§ What is needed
Take each line from the entries that holds "mortgage" and copy it out.

§ Records shown
================
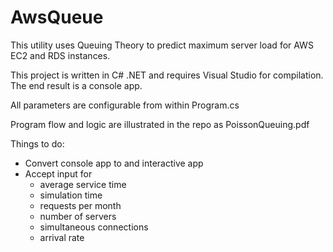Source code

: AwsQueue
========

This utility uses Queuing Theory to predict maximum server load for AWS EC2 and RDS instances.

This project is written in C# .NET and requires Visual Studio for compilation. The end result is a console app.

All parameters are configurable from within Program.cs

Program flow and logic are illustrated in the repo as PoissonQueuing.pdf

Things to do:
- Convert console app to and interactive app
- Accept input for 
  - average service time
  - simulation time
  - requests per month
  - number of servers
  - simultaneous connections
  - arrival rate

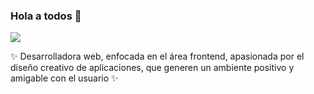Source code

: ### Hola a todos 👋

<img src="https://drive.google.com/file/d/1ZHxSfIBWdKpahIcRjY7aKiZi-Jo3NPWu/view?usp=sharing"/>

✨ Desarrolladora web, enfocada en el área frontend, apasionada por el diseño creativo de aplicaciones, que generen un ambiente positivo y amigable con el usuario ✨

<!--
**tatiroa994/tatiroa994** is a ✨ _special_ ✨ repository because its `README.md` (this file) appears on your GitHub profile.

Here are some ideas to get you started:

- 🔭 I’m currently working on ...
- 🌱 I’m currently learning ...
- 👯 I’m looking to collaborate on ...
- 🤔 I’m looking for help with ...
- 💬 Ask me about ...
- 📫 How to reach me: ...
- 😄 Pronouns: ...
- ⚡ Fun fact: ...
-->
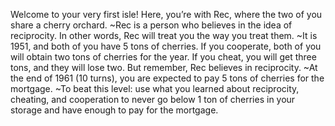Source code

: Welcome to your very first isle! Here, you’re with Rec, where the two of you share a cherry orchard.
~Rec is a person who believes in the idea of reciprocity. In other words, Rec will treat you the way you treat them.
~It is 1951, and both of you have 5 tons of cherries. If you cooperate, both of you will obtain two tons of cherries for the year. If you cheat, you will get three tons, and they will lose two. But remember, Rec believes in reciprocity.
~At the end of 1961 (10 turns), you are expected to pay 5 tons of cherries for the mortgage.
~To beat this level: use what you learned about reciprocity, cheating, and cooperation to never go below 1 ton of cherries in your storage and have enough to pay for the mortgage.
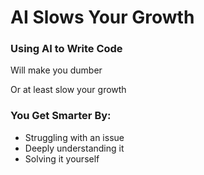 # AI Slows Your Growth

<div class="two-cols">

<FeatureCard v-click>

### Using AI to Write Code

Will make you dumber

Or at least slow your growth

</FeatureCard>

<FeatureCard v-click>

### You Get Smarter By:

- Struggling with an issue
- Deeply understanding it
- Solving it yourself

</FeatureCard>

</div>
================
§ Written answer
~At the end of 1961 (10 turns), you are expected to pay 5 tons of cherries for the mortgage.
~To beat this level: use what you learned about reciprocity, cheating, and cooperation to never go below 1 ton of cherries in your storage and have enough to pay for the mortgage.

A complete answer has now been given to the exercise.